2: London and Europe The five years spent living abroad had been very significant for Reid's development. The day after their marriage on 27 February 1960, Richard and Beverley Reid left for Europe with the intent of travelling there for a year. Sailing from New York to Bremerhaven, they claimed their newly-purchased Volkswagen camper in Hannover. It being winter, they immediately travelled south-west to Paris. There they visited museums such as the Louvre and the Musée de l'art moderne, as well as various other tourist attractions, and drove south to the warmth of Nice and the Côte d'Azur. Their objective was to discover the cultural heritage of the west in its monuments and museums, and in its civilized landscape. Eventually, they found themselves in London where an art-school friend, Bill McPherson, suggested they stay awhile. They rented a flat at 37 Avonmore Road in West Kensington. One tiny bedroom, measuring 9 x 7 feet became Richard's studio. He recalls he was only able to look at his relatively large paintings through a reducing lens. One work, a diptych entitled Red Seductress, over two metres wide, was not really seen by the artist until its two parts were assembled in a London gallery. Reid soon met other resident Canadian artists and became active in the affairs of the Young Commonwealth Artists. These meetings stimulated Reid in the studio. It was then he realized that the time had come to make a commitment to his work and to prove himself as a painter. The catalyst
of this new consciousness led to a remarkable series of paintings
over the next four years, which were to mark his "coming
of age" as an artist. London, in the early 1960s was
the scene of an emerging cultural renaissance. In his recollection
of this critical time, Reid later recalled:
The Reids were occupied for a couple of months of the year in the making of designs for store windows in London, and the rest of the year was devoted to travelling and painting when possible. Most of Western Europe was covered, with many museums visited in Italy, France, Spain, Germany and the Netherlands. One highlight was the better part of a summer spent in Salzburg where Richard took classes with the noted Expressionist Oskar Kokoschka, who had been running his Schule des Sehen (School of Seeing) courses in Salzburg since 1953. Kokoschka's goal was to provide an alternative to the prevailing mode of non-objective art. He believed the human figure was central to the long humanistic tradition of visual art. His last year of active teaching was in 1963, when 250 students were present. His classes were nonetheless stimulating, demanding rapid drawing from a live model, always present. Students who produced successful drawings were even provided with a bonbon. Reid accomplished over five hundred figurative watercolours, and if the figure had haunted his abstract work before this, it established in his mind the legitimacy of the figurative painting that had also been at the forefront of his earlier art student years at the University of Manitoba's School of Art, and was referenced in much of his newer abstract work.[iv.] The summer in Salzburg was followed by an extended stay at the Chateau de Ravenel, 70 km north of Paris, where Reid continued to paint. This extraordinary period of intense activity had been facilitated in part by a Canada Council grant in 1963. [v.]

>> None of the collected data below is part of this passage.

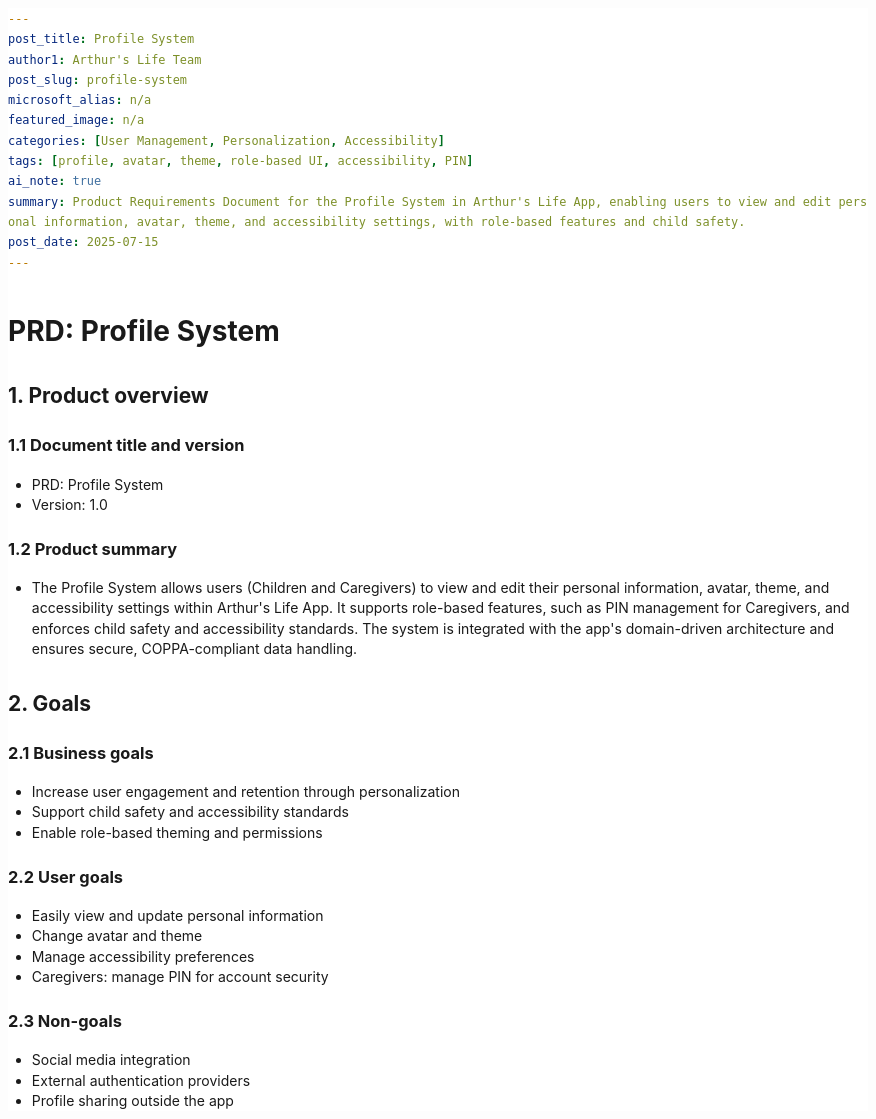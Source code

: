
 ```yaml
---
post_title: Profile System
author1: Arthur's Life Team
post_slug: profile-system
microsoft_alias: n/a
featured_image: n/a
categories: [User Management, Personalization, Accessibility]
tags: [profile, avatar, theme, role-based UI, accessibility, PIN]
ai_note: true
summary: Product Requirements Document for the Profile System in Arthur's Life App, enabling users to view and edit personal information, avatar, theme, and accessibility settings, with role-based features and child safety.
post_date: 2025-07-15
---
```


# PRD: Profile System

## 1. Product overview

### 1.1 Document title and version
* PRD: Profile System
* Version: 1.0

### 1.2 Product summary
* The Profile System allows users (Children and Caregivers) to view and edit their personal information, avatar, theme, and accessibility settings within Arthur's Life App. It supports role-based features, such as PIN management for Caregivers, and enforces child safety and accessibility standards. The system is integrated with the app's domain-driven architecture and ensures secure, COPPA-compliant data handling.

## 2. Goals

### 2.1 Business goals
* Increase user engagement and retention through personalization
* Support child safety and accessibility standards
* Enable role-based theming and permissions

### 2.2 User goals
* Easily view and update personal information
* Change avatar and theme
* Manage accessibility preferences
* Caregivers: manage PIN for account security

### 2.3 Non-goals
* Social media integration
* External authentication providers
* Profile sharing outside the app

3: River Road, Richmond, BC The return to Canada and the west coast took place in the summer of 1964. For the next 7 years, Reid taught art classes for the Vancouver School Board, and also worked part-time in a hardware store. He had made an extensive addition to Beverley's parents' home in Richmond, which included a studio. By 1969, Richard and Beverley had purchased a large home on River Road from B.C. Packers adjacent to that of fellow-artists Ann Kipling and Leonhard Epp, and this also entailed an extensive two-year renovation project. While this impacted the time he could spend in the studio, Reid actively participated in exhibitions locally. His work was included in the Vancouver Art Gallery's annual exhibitions of 1966 and 1967, and he also exhibited his work at the Griffiths Gallery in Vancouver and the Pandora's Box Gallery in Victoria. It was during this time that he was able to meet socially with a number of the artists in the Vancouver area. He renewed his acquaintance with Toni Onley, whom he had met in London in 1963. Toni even contributed a small text to an exhibition folder of Reid's work at the Griffiths Gallery in 1968, which in part reads: "To be original and true to one's own experience is a very difficult task for the young artist today, when artists are jumping on and off bandwagons as they pass by at an ever increasing rate. To remain aloft is to be lonely, and yet the only painters we can remember out of the great tradition of western art are those lonely individuals. Richard Reid
has concentrated his considerable talents on the one thing that
fascinated him, the transfiguration of images. [...] [His]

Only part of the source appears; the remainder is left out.